Glick, an activist for Jewish rights on the Temple Mount, was next on the Likud's list, after defense minister Moshe Ya'alon quit his post.

Yehuda Glick at Temple Mount. (photo credit: Courtesy)
Yehuda Glick at Temple Mount.
(photo credit: Courtesy)
A year and a half after surviving an assassination attempt and being told he may never walk again, Yehuda Glick strode onstage in the Knesset’s plenum and was sworn in as a member on Monday.
“For me, the word ‘shehecheyanu,’” (“who has given us life”), from the blessing said on special occasions and new experiences, “has many and deep meanings since the assassination attempt,” Glick said.
Glick, an activist for Jewish rights on the Temple Mount, was next on the Likud’s list, after defense minister Moshe Ya’alon quit his post.
The new MK was shot four times in the chest in November 2014 by Mutaz Hijazi, an Arab man from Jerusalem who called Glick “an enemy of al-Aksa.”
Glick was undeterred from his work to allow Jews to pray at Judaism’s holiest site, and vowed to continue it in the Knesset.
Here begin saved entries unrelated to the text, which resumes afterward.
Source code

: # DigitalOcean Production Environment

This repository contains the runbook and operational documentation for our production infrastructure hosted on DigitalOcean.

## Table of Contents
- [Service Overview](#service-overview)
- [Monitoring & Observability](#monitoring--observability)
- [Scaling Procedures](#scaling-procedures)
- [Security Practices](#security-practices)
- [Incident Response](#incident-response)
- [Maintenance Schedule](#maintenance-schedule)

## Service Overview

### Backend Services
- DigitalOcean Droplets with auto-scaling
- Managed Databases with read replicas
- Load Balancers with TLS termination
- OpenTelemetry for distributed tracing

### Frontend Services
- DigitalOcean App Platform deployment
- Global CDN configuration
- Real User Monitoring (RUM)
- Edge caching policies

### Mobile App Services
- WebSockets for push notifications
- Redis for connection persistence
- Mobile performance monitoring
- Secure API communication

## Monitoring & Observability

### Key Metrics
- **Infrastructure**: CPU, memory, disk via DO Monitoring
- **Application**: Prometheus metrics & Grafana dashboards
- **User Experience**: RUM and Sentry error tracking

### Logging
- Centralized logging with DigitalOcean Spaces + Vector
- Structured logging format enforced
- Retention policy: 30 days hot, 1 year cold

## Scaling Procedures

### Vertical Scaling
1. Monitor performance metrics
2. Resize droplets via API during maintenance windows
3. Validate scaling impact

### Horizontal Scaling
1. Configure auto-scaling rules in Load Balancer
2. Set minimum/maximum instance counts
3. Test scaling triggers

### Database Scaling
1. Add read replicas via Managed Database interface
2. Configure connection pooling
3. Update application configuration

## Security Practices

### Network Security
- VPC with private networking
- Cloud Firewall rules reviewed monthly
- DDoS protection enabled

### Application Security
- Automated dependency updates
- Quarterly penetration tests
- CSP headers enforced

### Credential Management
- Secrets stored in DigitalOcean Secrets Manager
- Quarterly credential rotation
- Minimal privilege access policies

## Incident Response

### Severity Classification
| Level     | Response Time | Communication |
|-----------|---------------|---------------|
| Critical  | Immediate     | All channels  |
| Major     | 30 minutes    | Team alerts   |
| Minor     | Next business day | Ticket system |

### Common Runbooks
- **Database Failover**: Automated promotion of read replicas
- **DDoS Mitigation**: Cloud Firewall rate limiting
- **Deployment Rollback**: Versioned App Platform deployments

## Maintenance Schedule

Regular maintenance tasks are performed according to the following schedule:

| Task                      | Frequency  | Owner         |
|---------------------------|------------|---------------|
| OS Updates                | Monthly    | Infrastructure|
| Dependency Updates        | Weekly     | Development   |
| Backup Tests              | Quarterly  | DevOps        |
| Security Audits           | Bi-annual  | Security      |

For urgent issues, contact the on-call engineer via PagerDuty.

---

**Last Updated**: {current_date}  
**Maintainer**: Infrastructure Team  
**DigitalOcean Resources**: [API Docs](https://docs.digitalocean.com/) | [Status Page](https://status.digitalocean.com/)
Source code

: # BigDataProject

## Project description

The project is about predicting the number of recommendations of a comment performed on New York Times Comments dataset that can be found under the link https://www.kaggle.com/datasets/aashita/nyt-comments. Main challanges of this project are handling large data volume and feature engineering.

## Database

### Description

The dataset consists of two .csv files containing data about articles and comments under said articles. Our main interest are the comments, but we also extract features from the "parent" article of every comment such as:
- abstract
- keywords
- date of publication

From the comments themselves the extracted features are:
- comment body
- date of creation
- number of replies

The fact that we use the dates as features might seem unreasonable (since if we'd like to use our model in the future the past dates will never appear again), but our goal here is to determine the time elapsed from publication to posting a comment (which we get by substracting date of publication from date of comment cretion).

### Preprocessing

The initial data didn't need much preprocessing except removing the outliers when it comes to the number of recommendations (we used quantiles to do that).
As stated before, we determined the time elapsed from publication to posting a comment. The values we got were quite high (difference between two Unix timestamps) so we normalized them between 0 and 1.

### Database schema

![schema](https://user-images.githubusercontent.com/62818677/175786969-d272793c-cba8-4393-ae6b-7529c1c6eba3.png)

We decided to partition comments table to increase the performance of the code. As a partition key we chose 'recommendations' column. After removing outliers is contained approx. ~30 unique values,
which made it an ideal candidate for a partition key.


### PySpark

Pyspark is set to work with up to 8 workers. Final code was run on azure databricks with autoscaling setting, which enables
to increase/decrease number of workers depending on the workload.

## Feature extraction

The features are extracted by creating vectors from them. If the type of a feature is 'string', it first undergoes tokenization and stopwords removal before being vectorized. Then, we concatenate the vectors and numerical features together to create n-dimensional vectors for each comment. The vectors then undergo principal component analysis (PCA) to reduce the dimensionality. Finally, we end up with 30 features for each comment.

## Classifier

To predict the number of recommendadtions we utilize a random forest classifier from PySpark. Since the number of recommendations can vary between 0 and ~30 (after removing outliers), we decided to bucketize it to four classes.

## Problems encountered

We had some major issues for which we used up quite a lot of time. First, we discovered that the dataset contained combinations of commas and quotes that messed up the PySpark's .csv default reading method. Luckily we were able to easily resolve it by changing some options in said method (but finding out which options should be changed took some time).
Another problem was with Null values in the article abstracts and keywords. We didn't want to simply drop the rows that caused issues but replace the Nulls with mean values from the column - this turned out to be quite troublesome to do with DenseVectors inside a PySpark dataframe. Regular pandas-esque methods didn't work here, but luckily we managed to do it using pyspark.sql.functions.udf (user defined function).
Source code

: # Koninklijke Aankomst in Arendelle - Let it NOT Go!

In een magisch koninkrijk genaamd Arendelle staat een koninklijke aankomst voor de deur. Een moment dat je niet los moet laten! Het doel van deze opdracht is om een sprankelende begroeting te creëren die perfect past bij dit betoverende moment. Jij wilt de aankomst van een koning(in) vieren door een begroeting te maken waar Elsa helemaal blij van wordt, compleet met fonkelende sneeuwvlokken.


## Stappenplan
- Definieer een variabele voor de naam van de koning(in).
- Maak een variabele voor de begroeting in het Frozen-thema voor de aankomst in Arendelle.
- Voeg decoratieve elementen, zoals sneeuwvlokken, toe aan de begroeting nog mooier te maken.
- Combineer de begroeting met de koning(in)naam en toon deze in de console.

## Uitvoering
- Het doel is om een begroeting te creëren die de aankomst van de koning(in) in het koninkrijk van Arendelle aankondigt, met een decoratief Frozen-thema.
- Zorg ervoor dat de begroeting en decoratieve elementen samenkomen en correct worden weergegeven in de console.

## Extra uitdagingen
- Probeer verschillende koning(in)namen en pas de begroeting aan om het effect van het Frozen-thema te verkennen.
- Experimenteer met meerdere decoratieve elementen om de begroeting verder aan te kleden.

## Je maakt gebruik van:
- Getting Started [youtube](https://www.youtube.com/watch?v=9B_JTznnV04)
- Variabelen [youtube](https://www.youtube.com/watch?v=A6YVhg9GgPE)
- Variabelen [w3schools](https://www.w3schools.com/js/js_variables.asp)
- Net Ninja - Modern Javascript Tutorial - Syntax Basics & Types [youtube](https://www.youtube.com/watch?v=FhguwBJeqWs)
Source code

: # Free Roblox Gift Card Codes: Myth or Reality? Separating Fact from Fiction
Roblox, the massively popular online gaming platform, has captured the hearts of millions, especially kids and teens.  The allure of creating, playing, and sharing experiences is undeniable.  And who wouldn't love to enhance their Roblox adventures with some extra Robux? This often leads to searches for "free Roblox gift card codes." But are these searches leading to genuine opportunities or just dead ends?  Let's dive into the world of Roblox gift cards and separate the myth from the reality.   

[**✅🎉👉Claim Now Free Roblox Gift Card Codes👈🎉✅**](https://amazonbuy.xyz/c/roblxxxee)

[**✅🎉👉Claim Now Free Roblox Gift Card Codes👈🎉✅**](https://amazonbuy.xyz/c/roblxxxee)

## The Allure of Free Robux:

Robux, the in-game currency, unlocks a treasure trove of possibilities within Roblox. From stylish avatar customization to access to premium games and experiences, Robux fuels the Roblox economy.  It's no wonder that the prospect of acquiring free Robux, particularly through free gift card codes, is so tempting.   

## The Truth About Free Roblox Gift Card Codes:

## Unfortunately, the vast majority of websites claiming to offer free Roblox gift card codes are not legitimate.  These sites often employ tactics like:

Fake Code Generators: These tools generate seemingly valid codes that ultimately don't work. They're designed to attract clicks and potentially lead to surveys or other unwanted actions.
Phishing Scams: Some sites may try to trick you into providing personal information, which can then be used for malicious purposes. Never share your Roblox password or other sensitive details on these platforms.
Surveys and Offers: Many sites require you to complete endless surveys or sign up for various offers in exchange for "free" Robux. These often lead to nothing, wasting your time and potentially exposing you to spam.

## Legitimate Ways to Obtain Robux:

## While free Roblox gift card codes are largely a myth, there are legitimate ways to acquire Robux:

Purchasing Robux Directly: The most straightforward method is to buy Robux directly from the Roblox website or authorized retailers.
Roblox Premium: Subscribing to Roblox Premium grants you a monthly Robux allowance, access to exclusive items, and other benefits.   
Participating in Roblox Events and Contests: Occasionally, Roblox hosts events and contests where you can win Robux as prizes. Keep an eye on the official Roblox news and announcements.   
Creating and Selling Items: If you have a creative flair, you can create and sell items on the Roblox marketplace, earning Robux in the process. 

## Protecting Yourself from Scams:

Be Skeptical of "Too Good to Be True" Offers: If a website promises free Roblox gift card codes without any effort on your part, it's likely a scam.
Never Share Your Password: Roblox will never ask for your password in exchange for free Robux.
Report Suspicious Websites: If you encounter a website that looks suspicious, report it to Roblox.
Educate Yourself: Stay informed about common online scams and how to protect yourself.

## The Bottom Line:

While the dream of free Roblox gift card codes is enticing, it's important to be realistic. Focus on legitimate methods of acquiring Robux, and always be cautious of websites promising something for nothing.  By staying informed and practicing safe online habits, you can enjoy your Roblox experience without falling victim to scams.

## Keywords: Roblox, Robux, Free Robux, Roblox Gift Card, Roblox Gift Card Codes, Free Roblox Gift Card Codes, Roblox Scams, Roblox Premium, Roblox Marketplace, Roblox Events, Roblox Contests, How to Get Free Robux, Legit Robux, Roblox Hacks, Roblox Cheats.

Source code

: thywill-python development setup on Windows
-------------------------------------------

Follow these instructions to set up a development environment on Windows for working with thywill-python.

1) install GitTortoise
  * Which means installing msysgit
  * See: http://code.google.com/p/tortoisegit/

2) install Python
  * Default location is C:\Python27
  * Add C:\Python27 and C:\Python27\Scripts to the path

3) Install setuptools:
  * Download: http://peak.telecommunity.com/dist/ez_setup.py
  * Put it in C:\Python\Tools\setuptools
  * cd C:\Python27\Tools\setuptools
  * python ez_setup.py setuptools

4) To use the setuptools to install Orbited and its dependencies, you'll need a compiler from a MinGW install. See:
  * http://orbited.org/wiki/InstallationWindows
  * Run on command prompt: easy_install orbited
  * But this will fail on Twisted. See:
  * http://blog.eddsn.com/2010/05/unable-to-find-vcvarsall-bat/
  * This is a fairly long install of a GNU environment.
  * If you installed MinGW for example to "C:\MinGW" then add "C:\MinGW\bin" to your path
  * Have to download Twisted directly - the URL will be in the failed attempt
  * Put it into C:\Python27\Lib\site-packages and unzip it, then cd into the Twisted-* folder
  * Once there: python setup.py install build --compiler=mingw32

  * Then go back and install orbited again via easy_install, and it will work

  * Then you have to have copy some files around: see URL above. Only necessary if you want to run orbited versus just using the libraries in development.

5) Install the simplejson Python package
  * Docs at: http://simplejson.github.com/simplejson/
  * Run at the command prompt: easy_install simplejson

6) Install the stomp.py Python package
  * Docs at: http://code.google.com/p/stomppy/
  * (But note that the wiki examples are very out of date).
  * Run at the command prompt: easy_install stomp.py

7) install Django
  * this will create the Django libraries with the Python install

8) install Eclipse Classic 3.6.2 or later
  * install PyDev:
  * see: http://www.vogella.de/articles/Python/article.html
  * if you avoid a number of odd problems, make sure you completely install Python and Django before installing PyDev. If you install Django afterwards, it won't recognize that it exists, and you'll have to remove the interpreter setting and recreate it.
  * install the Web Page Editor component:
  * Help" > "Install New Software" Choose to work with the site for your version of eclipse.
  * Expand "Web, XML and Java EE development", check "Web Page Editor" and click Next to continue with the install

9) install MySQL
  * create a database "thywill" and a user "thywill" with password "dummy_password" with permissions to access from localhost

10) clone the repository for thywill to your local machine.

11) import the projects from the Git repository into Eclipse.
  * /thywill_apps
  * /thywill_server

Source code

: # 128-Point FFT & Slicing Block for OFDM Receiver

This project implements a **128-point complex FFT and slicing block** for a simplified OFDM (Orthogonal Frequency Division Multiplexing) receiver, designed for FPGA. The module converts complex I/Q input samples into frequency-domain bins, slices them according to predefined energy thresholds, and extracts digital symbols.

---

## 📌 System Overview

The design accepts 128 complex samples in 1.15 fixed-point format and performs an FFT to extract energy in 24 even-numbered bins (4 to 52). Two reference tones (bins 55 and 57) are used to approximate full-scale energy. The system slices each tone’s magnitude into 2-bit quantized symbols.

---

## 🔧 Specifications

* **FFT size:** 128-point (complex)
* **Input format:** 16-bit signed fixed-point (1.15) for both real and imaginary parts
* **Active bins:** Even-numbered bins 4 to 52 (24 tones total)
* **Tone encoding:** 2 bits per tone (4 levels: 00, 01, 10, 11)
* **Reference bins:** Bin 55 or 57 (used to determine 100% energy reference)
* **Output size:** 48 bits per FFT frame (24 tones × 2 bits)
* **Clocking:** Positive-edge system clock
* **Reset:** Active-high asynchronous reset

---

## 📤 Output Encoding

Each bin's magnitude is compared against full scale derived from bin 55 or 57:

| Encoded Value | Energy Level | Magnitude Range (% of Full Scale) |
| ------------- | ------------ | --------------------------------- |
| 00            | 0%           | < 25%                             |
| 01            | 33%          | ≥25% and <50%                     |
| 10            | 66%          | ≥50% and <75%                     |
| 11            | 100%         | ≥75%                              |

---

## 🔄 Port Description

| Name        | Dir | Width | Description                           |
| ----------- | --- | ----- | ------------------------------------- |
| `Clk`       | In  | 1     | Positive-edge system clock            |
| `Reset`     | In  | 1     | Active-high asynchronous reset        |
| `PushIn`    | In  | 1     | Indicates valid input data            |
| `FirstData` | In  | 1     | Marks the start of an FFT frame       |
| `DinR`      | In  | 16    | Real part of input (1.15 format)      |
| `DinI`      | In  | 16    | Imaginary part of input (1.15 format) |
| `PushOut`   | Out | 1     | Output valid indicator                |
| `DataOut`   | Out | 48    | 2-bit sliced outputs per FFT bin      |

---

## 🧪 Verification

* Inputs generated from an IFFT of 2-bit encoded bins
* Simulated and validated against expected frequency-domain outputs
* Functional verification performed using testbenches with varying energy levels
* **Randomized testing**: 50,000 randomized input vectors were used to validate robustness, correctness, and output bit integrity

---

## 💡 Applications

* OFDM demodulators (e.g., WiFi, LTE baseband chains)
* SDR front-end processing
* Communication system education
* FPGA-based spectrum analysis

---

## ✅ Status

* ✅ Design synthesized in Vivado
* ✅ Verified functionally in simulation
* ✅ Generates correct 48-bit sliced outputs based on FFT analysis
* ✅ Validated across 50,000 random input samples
“As long as I am here, I will do all I can to stop the injustice taking place every day in the holiest place in the world, where police officers are commanded to check if a 90 year-old Jew moves his lips or not,” Glick said.
“I will not allow a global center of peace, goodness and light continue to be used as a center for incitement to terrorism.”
Glick commended Public Security Minister Gilad Erdan and Justice Minister Ayelet Shaked for working to remove inciting factors from the Mount, and said that as a result, this Passover, a record number of Jews visited the site – more than 1,000 in one week – and things remained peaceful.
“It turns out that the responsibility for violence is on the violent people and not the victims of violence,” he said, a pointed response to those who call him a provocateur.
Glick also pointed out that this year is the 50th anniversary of the Six Day War, “an additional level in the process of the ingathering of exiles and the redemption of Israel, to return to the land of our fathers.”
The Likud MK also mentioned he is the first lawmaker elected specifically as the representative of Judea, Samaria and Gaza – emphasizing “and Gaza” – as part of his party’s primary process, and he will do his best to represent his constituents.
“I know that in this land there are two million Arabs or Palestinians, whatever you want to call them. While we built a wonderful country, one of the advanced and most moral in the world, their leadership preferred that many of them continue to live in refugee camps. Their leadership convinced them and sent them,” Glick stated. “Since 1947 until today, they rejected every compromise. It seems that anyone who has eyes understands that the option of a Palestinian state is dead.”
At the same time, Glick said that if those who don’t feel “a pinch in their hearts seeing hundreds of Palestinians [at checkpoints] should develop basic human sensitivity.”
“I call for our neighbors... to stop living in a fantasy, and sit with us to prepare a work plan to build a Jewish state with the basic Jewish value of ‘Love the stranger,’ and full human rights for everyone willing to show loyalty, and stop legitimizing violence,” he said.
MK Yael Cohen Paran (Zionist Union) was not present during Glick’s swearing in, as she had vowed to boycott it, but the event went off without a hitch.
Former UTJ MK Ya’acov Asher was also sworn in again after a hiatus of over a year.
He entered the Knesset after Deputy Education Minister Meir Porush resigned from his parliamentary seat, but not his deputy ministerial portfolio.
Porush’s resignation was part of a deal between his hassidic faction within UTJ and Asher’s Lithuanian faction in the list.